Anche stavolta è andata, e non è stato facile. Si sono dovuti cancellare, riga per riga, nomi e parole che ieri erano il mantra dell’Occidente e oggi risulterebbero altamente divisivi o pericolosi per le relazioni con l’altra parte dell’Atlantico.
Vladimir Putin, Volodymyr Zelensky, Ursula von der Leyen, Rearm Eu, sostegno militare all’Ucraina, riarmo, sono le citazioni sparite sia dall’intervento di Meloni sia dalla risoluzione della maggioranza. Tutto il resto va di conseguenza. La fuga in avanti degli inglesi e dei francesi è «complessa, rischiosa, poco efficace». Le rappresaglie contro i dazi americani sulle merci europee «non sono un buon affare». La difesa comune dell’Unione è un’utopia da sostituire con la creazione di un «pilastro europeo della Nato».
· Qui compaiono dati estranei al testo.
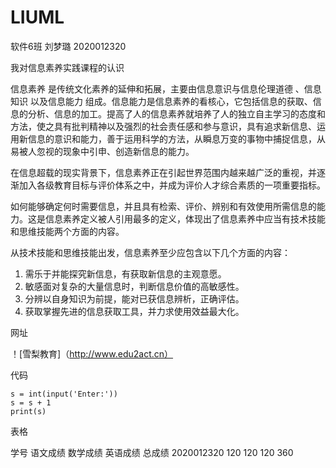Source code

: # LIUML
软件6班 刘梦璐 2020012320

我对信息素养实践课程的认识

信息素养 是传统文化素养的延伸和拓展，主要由信息意识与信息伦理道德 、信息知识 以及信息能力 组成。信息能力是信息素养的看核心，它包括信息的获取、信息的分析、信息的加工。提高了人的信息素养就培养了人的独立自主学习的态度和方法，使之具有批判精神以及强烈的社会责任感和参与意识，具有追求新信息、运用新信息的意识和能力，善于运用科学的方法，从瞬息万变的事物中捕捉信息，从易被人忽视的现象中引申、创造新信息的能力。

  在信息超载的现实背景下，信息素养正在引起世界范围内越来越广泛的重视，并逐渐加入各级教育目标与评价体系之中，并成为评价人才综合素质的一项重要指标。

  如何能够确定何时需要信息，并且具有检索、评价、辨别和有效使用所需信息的能力。这是信息素养定义被人引用最多的定义，体现出了信息素养中应当有技术技能和思维技能两个方面的内容。

  从技术技能和思维技能出发，信息素养至少应包含以下几个方面的内容：

1. 需乐于并能探究新信息，有获取新信息的主观意愿。
2. 敏感面对复杂的大量信息时，判断信息价值的高敏感性。
3. 分辨以自身知识为前提，能对已获信息辨析，正确评估。
4. 获取掌握先进的信息获取工具，并力求使用效益最大化。

网址

！[雪梨教育]（http://www.edu2act.cn）

代码

    s = int(input('Enter:'))
    s = s + 1
    print(s)

表格

  学号        	语文成绩	数学成绩	英语成绩	总成绩 
  2020012320	120 	120 	120 	360 




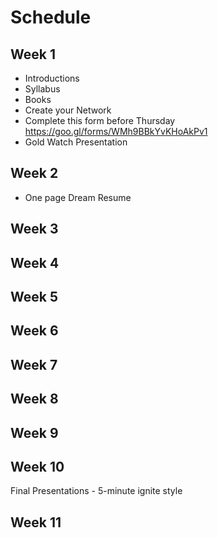 # Schedule

## Week 1
- Introductions
- Syllabus
- Books
- Create your Network
- Complete this form before Thursday https://goo.gl/forms/WMh9BBkYvKHoAkPv1
- Gold Watch Presentation
## Week 2
- One page Dream Resume

## Week 3

## Week 4

## Week 5

## Week 6

## Week 7

## Week 8

## Week 9

## Week 10
Final Presentations - 5-minute ignite style

## Week 11
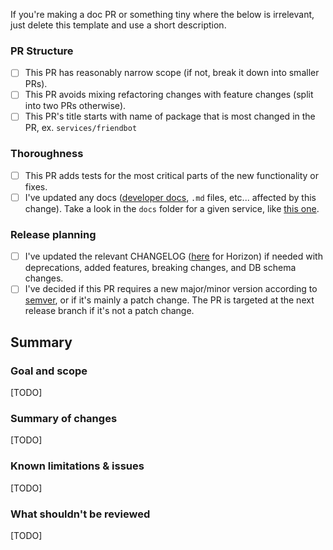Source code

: If you're making a doc PR or something tiny where the below is irrelevant, just delete this
template and use a short description.

### PR Structure

* [ ] This PR has reasonably narrow scope (if not, break it down into smaller PRs).
* [ ] This PR avoids mixing refactoring changes with feature changes (split into two PRs
  otherwise).
* [ ] This PR's title starts with name of package that is most changed in the PR, ex.
  `services/friendbot`

### Thoroughness

* [ ] This PR adds tests for the most critical parts of the new functionality or fixes.
* [ ] I've updated any docs ([developer docs](https://www.stellar.org/developers/reference/), `.md`
  files, etc... affected by this change). Take a look in the `docs` folder for a given service,
  like [this one](https://github.com/stellar/go/tree/master/services/horizon/internal/docs).

### Release planning

* [ ] I've updated the relevant CHANGELOG ([here](services/horizon/CHANGELOG.md) for Horizon) if
  needed with deprecations, added features, breaking changes, and DB schema changes.
* [ ] I've decided if this PR requires a new major/minor version according to
  [semver](https://semver.org/), or if it's mainly a patch change. The PR is targeted at the next
  release branch if it's not a patch change.

## Summary

### Goal and scope

[TODO]

### Summary of changes

[TODO]

### Known limitations & issues

[TODO]

### What shouldn't be reviewed

[TODO]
Meloni ha rivendicato la scelta di tre anni fa, quando da posizioni di opposizione, a poche ore dall’invasione dell’Ucraina, telefonò a Mario Draghi per garantire il suo sostegno. Ma è un fatto che, dopo nove o dieci voti parlamentari su documenti che citavano esplicitamente l’aiuto militare a Kiev, ora si manda all’approvazione una formula assai più generica: «Continuare a sostenere l’Ucraina per tutto il tempo necessario, fermo restando l’auspicio di una rapida conclusione dei negoziati di pace».
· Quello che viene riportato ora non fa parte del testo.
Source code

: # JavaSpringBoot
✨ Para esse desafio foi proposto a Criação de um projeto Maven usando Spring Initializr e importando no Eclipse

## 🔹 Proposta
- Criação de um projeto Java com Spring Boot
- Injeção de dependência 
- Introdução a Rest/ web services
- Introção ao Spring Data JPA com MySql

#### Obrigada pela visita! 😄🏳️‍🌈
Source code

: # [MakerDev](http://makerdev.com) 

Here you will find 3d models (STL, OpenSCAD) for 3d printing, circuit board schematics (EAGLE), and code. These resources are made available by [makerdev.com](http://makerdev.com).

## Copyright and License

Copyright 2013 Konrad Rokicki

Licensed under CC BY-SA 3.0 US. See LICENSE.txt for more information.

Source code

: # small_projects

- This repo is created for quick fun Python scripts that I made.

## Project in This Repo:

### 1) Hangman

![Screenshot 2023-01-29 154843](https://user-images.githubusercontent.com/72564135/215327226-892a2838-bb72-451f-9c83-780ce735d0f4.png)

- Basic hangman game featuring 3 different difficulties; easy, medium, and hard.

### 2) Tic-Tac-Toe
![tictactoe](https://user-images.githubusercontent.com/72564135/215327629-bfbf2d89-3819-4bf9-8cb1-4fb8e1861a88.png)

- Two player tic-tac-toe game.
Leggere questa nuova fase solamente col filtro della rincorsa a Salvini e alle posizioni sovraniste della Lega sarebbe un errore di superficialità. La destra italiana si trova davanti a un problema assai più grande. Fin dalla fondazione, il suo rapporto con l’America è stato indiscutibile: un tabù che ha orientato tutta la sua storia politica, dall’inossidabile anticomunismo alle simpatie per ogni capopopolo civile o militare sostenuto dagli americani, ovunque nel mondo. Sono state anche le scelte della precedente amministrazione Usa a spingere Meloni dalla parte dell’Ucraina, senza se e senza ma, a costo di imboccare la via dell’unità nazionale con un «governo mai eletto da nessuno» che non aveva votato.
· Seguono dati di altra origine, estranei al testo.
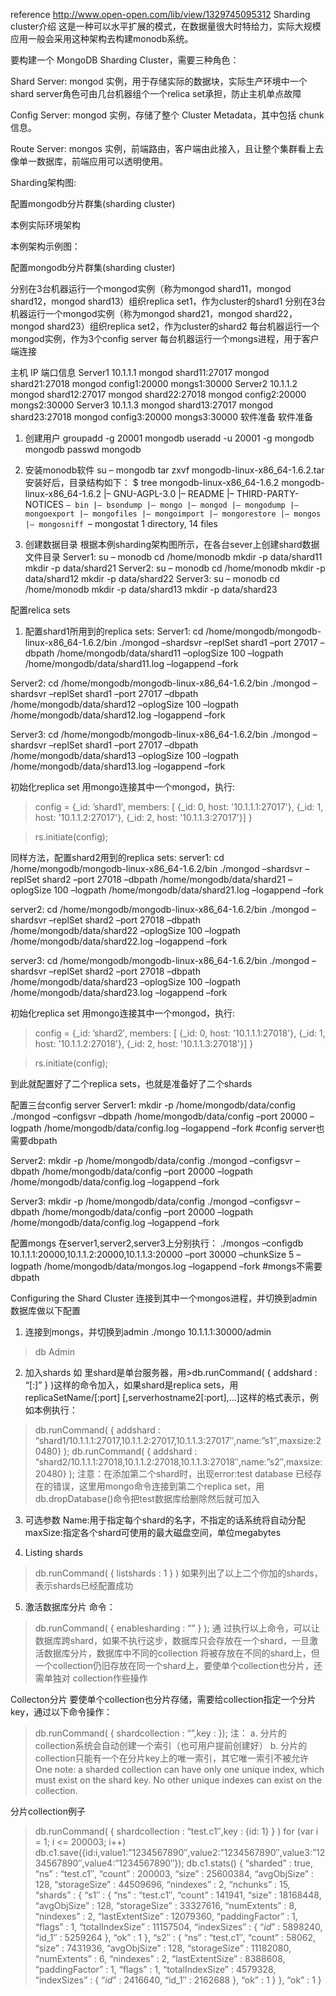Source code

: reference http://www.open-open.com/lib/view/1329745095312
Sharding cluster介绍
这是一种可以水平扩展的模式，在数据量很大时特给力，实际大规模应用一般会采用这种架构去构建monodb系统。

 要构建一个 MongoDB Sharding Cluster，需要三种角色：

Shard Server: mongod 实例，用于存储实际的数据块，实际生产环境中一个shard server角色可由几台机器组个一个relica set承担，防止主机单点故障

Config Server: mongod 实例，存储了整个 Cluster Metadata，其中包括 chunk 信息。

Route Server: mongos 实例，前端路由，客户端由此接入，且让整个集群看上去像单一数据库，前端应用可以透明使用。

Sharding架构图:

配置mongodb分片群集(sharding cluster)  

 

本例实际环境架构

本例架构示例图：

配置mongodb分片群集(sharding cluster)  

 

分别在3台机器运行一个mongod实例（称为mongod shard11，mongod shard12，mongod shard13）组织replica set1，作为cluster的shard1
分别在3台机器运行一个mongod实例（称为mongod shard21，mongod shard22，mongod shard23）组织replica set2，作为cluster的shard2
每台机器运行一个mongod实例，作为3个config server
每台机器运行一个mongs进程，用于客户端连接
 

主机 	IP	端口信息
Server1	10.1.1.1	mongod shard11:27017
mongod shard21:27018
mongod config1:20000
mongs1:30000
Server2	10.1.1.2	mongod shard12:27017
mongod shard22:27018
mongod config2:20000
mongs2:30000
Server3	10.1.1.3	mongod shard13:27017
mongod shard23:27018
mongod config3:20000
mongs3:30000
软件准备
软件准备
1. 创建用户
groupadd -g 20001 mongodb
useradd -u 20001 -g mongodb mongodb
passwd mongodb

2. 安装monodb软件
su – mongodb
tar zxvf mongodb-linux-x86_64-1.6.2.tar
安装好后，目录结构如下：
$ tree mongodb-linux-x86_64-1.6.2
mongodb-linux-x86_64-1.6.2
|– GNU-AGPL-3.0
|– README
|– THIRD-PARTY-NOTICES
`– bin
    |– bsondump
    |– mongo
    |– mongod
    |– mongodump
    |– mongoexport
    |– mongofiles
    |– mongoimport
    |– mongorestore
    |– mongos
    |– mongosniff
    `– mongostat
1 directory, 14 files

3. 创建数据目录
根据本例sharding架构图所示，在各台sever上创建shard数据文件目录
Server1:
su – monodb
cd /home/monodb
mkdir -p data/shard11
mkdir -p data/shard21
Server2:
su – monodb
cd /home/monodb
mkdir -p data/shard12
mkdir -p data/shard22
Server3:
su – monodb
cd /home/monodb
mkdir -p data/shard13
mkdir -p data/shard23

配置relica sets
1. 配置shard1所用到的replica sets:
Server1:
cd /home/mongodb/mongodb-linux-x86_64-1.6.2/bin
./mongod –shardsvr –replSet shard1 –port 27017 –dbpath /home/mongodb/data/shard11 –oplogSize 100 –logpath /home/mongodb/data/shard11.log –logappend –fork

Server2:
cd /home/mongodb/mongodb-linux-x86_64-1.6.2/bin
./mongod –shardsvr –replSet shard1 –port 27017 –dbpath /home/mongodb/data/shard12 –oplogSize 100 –logpath /home/mongodb/data/shard12.log –logappend –fork

Server3:
cd /home/mongodb/mongodb-linux-x86_64-1.6.2/bin
./mongod –shardsvr –replSet shard1 –port 27017 –dbpath /home/mongodb/data/shard13 –oplogSize 100 –logpath /home/mongodb/data/shard13.log –logappend –fork

初始化replica set
用mongo连接其中一个mongod，执行:
> config = {_id: ’shard1′, members: [
                          {_id: 0, host: '10.1.1.1:27017'},
                          {_id: 1, host: '10.1.1.2:27017'},
                          {_id: 2, host: '10.1.1.3:27017'}]
           }

> rs.initiate(config);

同样方法，配置shard2用到的replica sets:
server1:
cd /home/mongodb/mongodb-linux-x86_64-1.6.2/bin
./mongod –shardsvr –replSet shard2 –port 27018 –dbpath /home/mongodb/data/shard21 –oplogSize 100 –logpath /home/mongodb/data/shard21.log –logappend –fork

server2:
cd /home/mongodb/mongodb-linux-x86_64-1.6.2/bin
./mongod –shardsvr –replSet shard2 –port 27018 –dbpath /home/mongodb/data/shard22 –oplogSize 100 –logpath /home/mongodb/data/shard22.log –logappend –fork

server3:
cd /home/mongodb/mongodb-linux-x86_64-1.6.2/bin
./mongod –shardsvr –replSet shard2 –port 27018 –dbpath /home/mongodb/data/shard23 –oplogSize 100 –logpath /home/mongodb/data/shard23.log –logappend –fork

初始化replica set
用mongo连接其中一个mongod，执行:
> config = {_id: ’shard2′, members: [
                          {_id: 0, host: '10.1.1.1:27018'},
                          {_id: 1, host: '10.1.1.2:27018'},
                          {_id: 2, host: '10.1.1.3:27018'}]
           }

> rs.initiate(config);

到此就配置好了二个replica sets，也就是准备好了二个shards

配置三台config server
Server1:
mkdir -p /home/mongodb/data/config
./mongod –configsvr –dbpath /home/mongodb/data/config –port 20000 –logpath /home/mongodb/data/config.log –logappend –fork   #config server也需要dbpath
 
Server2:
mkdir -p /home/mongodb/data/config
./mongod –configsvr –dbpath /home/mongodb/data/config –port 20000 –logpath /home/mongodb/data/config.log –logappend –fork

Server3:
mkdir -p /home/mongodb/data/config
./mongod –configsvr –dbpath /home/mongodb/data/config –port 20000 –logpath /home/mongodb/data/config.log –logappend –fork

配置mongs
在server1,server2,server3上分别执行：
./mongos –configdb 10.1.1.1:20000,10.1.1.2:20000,10.1.1.3:20000 –port 30000 –chunkSize 5 –logpath /home/mongodb/data/mongos.log –logappend –fork 
#mongs不需要dbpath

Configuring the Shard Cluster
连接到其中一个mongos进程，并切换到admin数据库做以下配置
1. 连接到mongs，并切换到admin
./mongo 10.1.1.1:30000/admin
>db
Admin
2. 加入shards
如 里shard是单台服务器，用>db.runCommand( { addshard : “[:]” } )这样的命令加入，如果shard是replica sets，用replicaSetName/[:port] [,serverhostname2[:port],…]这样的格式表示，例如本例执行：
>db.runCommand( { addshard : “shard1/10.1.1.1:27017,10.1.1.2:27017,10.1.1.3:27017″,name:”s1″,maxsize:20480} );
>db.runCommand( { addshard : “shard2/10.1.1.1:27018,10.1.1.2:27018,10.1.1.3:27018″,name:”s2″,maxsize:20480} );
注意：在添加第二个shard时，出现error:test database 已经存在的错误，这里用mongo命令连接到第二个replica set，用db.dropDatabase()命令把test数据库给删除然后就可加入

3. 可选参数
Name:用于指定每个shard的名字，不指定的话系统将自动分配
maxSize:指定各个shard可使用的最大磁盘空间，单位megabytes

4. Listing shards
>db.runCommand( { listshards : 1 } )
如果列出了以上二个你加的shards，表示shards已经配置成功

5. 激活数据库分片
命令：
> db.runCommand( { enablesharding : “” } );
通 过执行以上命令，可以让数据库跨shard，如果不执行这步，数据库只会存放在一个shard，一旦激活数据库分片，数据库中不同的collection 将被存放在不同的shard上，但一个collection仍旧存放在同一个shard上，要使单个collection也分片，还需单独对 collection作些操作

Collecton分片
要使单个collection也分片存储，需要给collection指定一个分片key，通过以下命令操作：
> db.runCommand( { shardcollection : “”,key : });
注：
 a. 分片的collection系统会自动创建一个索引（也可用户提前创建好）
 b. 分片的collection只能有一个在分片key上的唯一索引，其它唯一索引不被允许
One note: a sharded collection can have only one unique index, which must exist on the shard key. No other unique indexes can exist on the collection.

分片collection例子
>db.runCommand( { shardcollection : “test.c1″,key : {id: 1} } )
>for (var i = 1; i <= 200003; i++) db.c1.save({id:i,value1:”1234567890″,value2:”1234567890″,value3:”1234567890″,value4:”1234567890″});
> db.c1.stats()
{
        “sharded” : true,
        “ns” : “test.c1″,
        “count” : 200003,
        “size” : 25600384,
        “avgObjSize” : 128,
        “storageSize” : 44509696,
        “nindexes” : 2,
        “nchunks” : 15,
        “shards” : {
                “s1″ : {
                        “ns” : “test.c1″,
                        “count” : 141941,
                        “size” : 18168448,
                        “avgObjSize” : 128,
                        “storageSize” : 33327616,
                        “numExtents” : 8,
                        “nindexes” : 2,
                        “lastExtentSize” : 12079360,
                        “paddingFactor” : 1,
                        “flags” : 1,
                        “totalIndexSize” : 11157504,
                        “indexSizes” : {
                                “_id_” : 5898240,
                                “id_1″ : 5259264
                        },
                        “ok” : 1
                },
                “s2″ : {
                        “ns” : “test.c1″,
                        “count” : 58062,
                        “size” : 7431936,
                        “avgObjSize” : 128,
                        “storageSize” : 11182080,
                        “numExtents” : 6,
                        “nindexes” : 2,
                        “lastExtentSize” : 8388608,
                        “paddingFactor” : 1,
                        “flags” : 1,
                        “totalIndexSize” : 4579328,
                        “indexSizes” : {
                                “_id_” : 2416640,
                                “id_1″ : 2162688
                        },
                        “ok” : 1
                }
        },
        “ok” : 1
}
Ma ora? La nuova America che preferisce i russi agli europei, bullizza Zelensky, dichiara una guerra commerciale contro i suoi storici alleati è qualcosa di inimmaginabile, uno choc. E stavolta il bivio davanti al quale si trova la premier è assai più divergente di ogni altro affrontato in precedenza nelle grandi partite internazionali: da una parte c’è l’intera vicenda della forza politica che guida, dall’altra il salto nel buio della scommessa europeista. Sarà difficile tenersi a lungo in equilibrio tra queste due sponde, ma intanto: anche stavolta è andata, un po’ di tempo è stato conquistato, poi si vedrà.